Vittorio Sgarbi, accolto da Pier Antonio Rivola, Presidente del MIC, il critico ha potuto ammirare la mostra dedicata ad Arturo Martini “Armonie, figure tra mito e realtà” a cura di Claudia Casali, a pochi giorni dalla chiusura, prevista per il 30 marzo.
“Avevo già visto la sezione bolognese della mostra con le opere monumentali di Martini. – ha commentato – Ma questa faentina è più completa anche se non mostra opere della stessa imponenza, tranne tre delle grandi terrecotte che sono state portate qui da Bologna. Qui si può ammirare tutto il percorso dell’artista dalla fase faentina e veneziana alla piena maturità. E qui si capisce come nessun scultore del Novecento, neanche Wildt, Andreotti o Rambelli, sia riuscito a trattenere la vita nella terracotta come lui. Mi pare di ricordare che Bontempelli abbia osservato come le immagini di Martini siano viventi. Cioè il corpo della terra e l’anima, in nessun scultore del Novecento, riescono ad essere così presenti e vive come in Martini. Potrebbe essere etrusco, greco, egizio, barocco e in tutto questo riesce ad andare oltre il tempo e far si che la forma sia come un calco del corpo e della vita. Come nella coppia etrusca di Veio che sembra ancora viva benchè abbia 2500 anni.

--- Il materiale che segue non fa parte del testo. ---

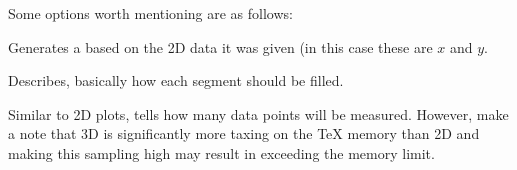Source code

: \documentclass[minted, draw]{../tex/hebdomon}
\begin{document}
Some options worth mentioning are as follows:

\begin{hgitemize}
	\item[\pcode{surf}] Generates a  based on the 2D
	data it was given (in this case these are $x$ and $y$.
	\item[\pcode{shader}] Describes, basically how each segment should be
	filled.
	\item[\pcode{samples}] Similar to 2D plots, tells how many data points will
	be measured. However, make a note that 3D is significantly more taxing
	on the TeX memory than 2D and making this sampling high may result in
	exceeding the memory limit.
\end{hgitemize}
\end{document}

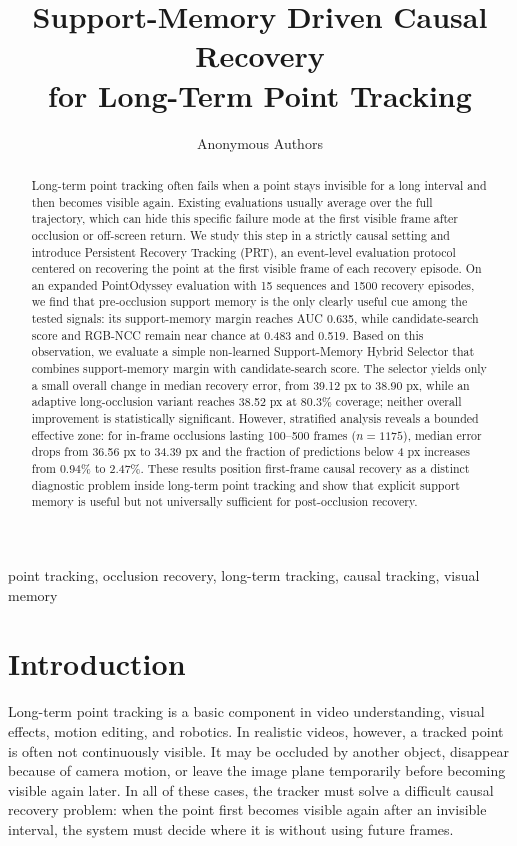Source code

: \documentclass[10pt,journal,compsoc]{IEEEtran}
\title{Support-Memory Driven Causal Recovery\\ for Long-Term Point Tracking}
\author{Anonymous Authors}
\begin{document}
\maketitle

\begin{abstract}
Long-term point tracking often fails when a point stays invisible for a long interval and then becomes visible again. Existing evaluations usually average over the full trajectory, which can hide this specific failure mode at the first visible frame after occlusion or off-screen return. We study this step in a strictly causal setting and introduce Persistent Recovery Tracking (PRT), an event-level evaluation protocol centered on recovering the point at the first visible frame of each recovery episode. On an expanded PointOdyssey evaluation with 15 sequences and 1500 recovery episodes, we find that pre-occlusion support memory is the only clearly useful cue among the tested signals: its support-memory margin reaches AUC 0.635, while candidate-search score and RGB-NCC remain near chance at 0.483 and 0.519. Based on this observation, we evaluate a simple non-learned Support-Memory Hybrid Selector that combines support-memory margin with candidate-search score. The selector yields only a small overall change in median recovery error, from 39.12 px to 38.90 px, while an adaptive long-occlusion variant reaches 38.52 px at 80.3\% coverage; neither overall improvement is statistically significant. However, stratified analysis reveals a bounded effective zone: for in-frame occlusions lasting 100--500 frames ($n=1175$), median error drops from 36.56 px to 34.39 px and the fraction of predictions below 4 px increases from 0.94\% to 2.47\%. These results position first-frame causal recovery as a distinct diagnostic problem inside long-term point tracking and show that explicit support memory is useful but not universally sufficient for post-occlusion recovery.
\end{abstract}

\begin{IEEEkeywords}
point tracking, occlusion recovery, long-term tracking, causal tracking, visual memory
\end{IEEEkeywords}

\section{Introduction}
\label{sec:intro}

Long-term point tracking is a basic component in video understanding, visual effects, motion editing, and robotics. In realistic videos, however, a tracked point is often not continuously visible. It may be occluded by another object, disappear because of camera motion, or leave the image plane temporarily before becoming visible again later. In all of these cases, the tracker must solve a difficult causal recovery problem: when the point first becomes visible again after an invisible interval, the system must decide where it is without using future frames.
\end{document}
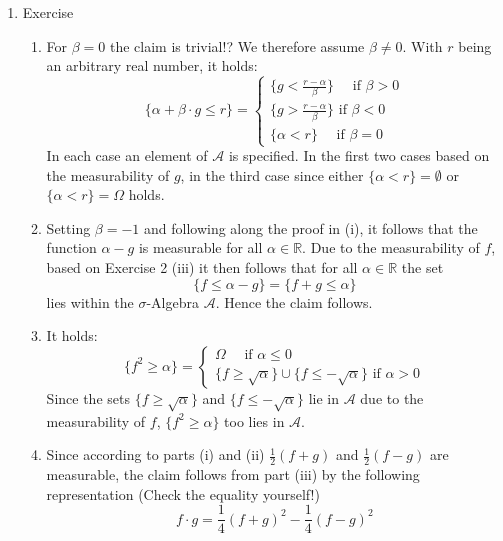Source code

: \documentclass[12pt,a4paper]{article}
\begin{document}
\begin{enumerate}
\begin{enumerate}[label=(\roman*)]
\end{enumerate}

\item Exercise 

\begin{enumerate}[label=(\roman*)]

\item For $\beta = 0$  the claim is trivial!? We therefore assume $\beta \neq 0$. With $r$ being an arbitrary real number, it holds: \[
\{\alpha + \beta \cdot g \leq r\}=\begin{cases} \{g < \frac{r - \alpha}{\beta}\}\quad \text{ if } \beta > 0\\
\{g > \frac{r - \alpha}{\beta}\} \text{ if } \beta < 0\\
\{\alpha < r\} \quad\text{ if } \beta = 0 \end{cases}
\]
In each case an element of $\mathscr{A}$ is specified. In the first two cases based on the measurability of $g$, in the third case since either $\{\alpha < r\} = \emptyset $ or $\{\alpha < r\} = \Omega $ holds.

\item Setting $\beta = -1$ and following along the proof in (i), it follows that the function $\alpha - g$ is measurable for all $\alpha \in \mathbb{R}$. Due to the measurability of $f$, based on Exercise 2 (iii) it then follows that for all $\alpha \in \mathbb{R}$  the set\[
\{f \leq \alpha - g\} = \{f + g \leq \alpha\}
\]
lies within the $\sigma$-Algebra $\mathscr{A}$. Hence the claim follows.

\item It holds: \[
\{f^2 \geq \alpha\}=\begin{cases} \Omega \quad \text{ if } \alpha \leq 0\\
\{f \geq \sqrt{\alpha}\} \cup \{f \leq - \sqrt{\alpha}\} \text{ if } \alpha > 0 \end{cases}
\]
Since the sets $\{f \geq \sqrt{\alpha}\}$ and $\{f \leq - \sqrt{\alpha}\}$ lie in $\mathscr{A}$ due to the measurability of $f$, $\{f^2 \geq \alpha\}$ too lies in $\mathscr{A}$.

\item Since according to parts (i) and (ii)  $\frac{1}{2}(f + g)$ and $\frac{1}{2}(f - g)$ are measurable, the claim follows from part (iii) by the following representation (Check the equality yourself!) \[
f \cdot g = \frac{1}{4}(f + g)^2 - \frac{1}{4}(f - g)^2
\]

\end{enumerate}


\end{enumerate}
\end{document}
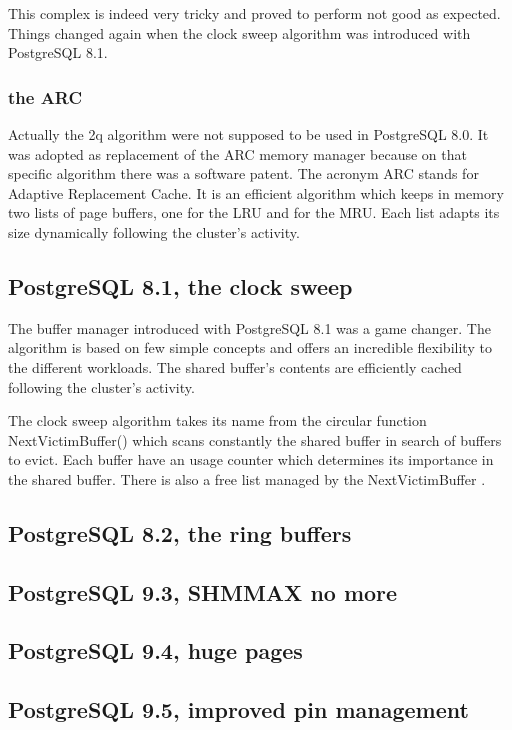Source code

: This complex is indeed very tricky and proved to perform not good as expected. Things changed again when the clock sweep algorithm was introduced with PostgreSQL 8.1.


\subsubsection{the ARC}
Actually the 2q algorithm were not supposed to be used in PostgreSQL 8.0. It was adopted as replacement of the ARC memory manager because on that specific algorithm there was a software patent. 
The acronym ARC stands for Adaptive Replacement Cache. It is an efficient algorithm which keeps in memory two lists of page buffers, one for the LRU and for the MRU. 
Each list adapts its size dynamically following the cluster's activity. 

\subsection{PostgreSQL 8.1, the clock sweep}
The buffer manager introduced with PostgreSQL 8.1 was a game changer. The algorithm is based on few simple concepts and offers an incredible 
flexibility to the different workloads. The shared buffer's contents are efficiently cached following the cluster's activity.\newline

The clock sweep algorithm takes its name from the circular function NextVictimBuffer() which scans constantly the shared buffer in search of buffers to evict.
Each buffer have an usage counter which determines its importance in the shared buffer. There is also a free list managed by the NextVictimBuffer . 


\subsection{PostgreSQL 8.2, the ring buffers}

\subsection{PostgreSQL 9.3, SHMMAX no more}

\subsection{PostgreSQL 9.4, huge pages}

\subsection{PostgreSQL 9.5, improved pin management}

Martini con il ‘Torso’, uno dei suoi capolavori e con tante altre figure rappresentante di spalle, riesce, come non fanno altri, ad esprimere il senso del presente. Le sue sculture sono presenti e vive e stanno davanti a noi senza essere nel 1920 o ’30 o ’40. Certo, nelle prime opere si vedono le influenze Decò o di Valori Plastici, ma poi Martini si libera e riesce a essere come Dio, cioè a creare figure viventi come Dio ha fatto con l’uomo. Questo per essere, forse, l’ultimo scultore occidentale, anche prima e dopo Giacometti, giustifica che abbia scritto ‘La scultura lingua morta’ perchè dopo di lui la scultura non è più viva, diventa forma, ma non più vita. Quindi l’idea in lui che la vita sia più forte della forma è una sorta di una sconfitta dell’arte in nome della vita”.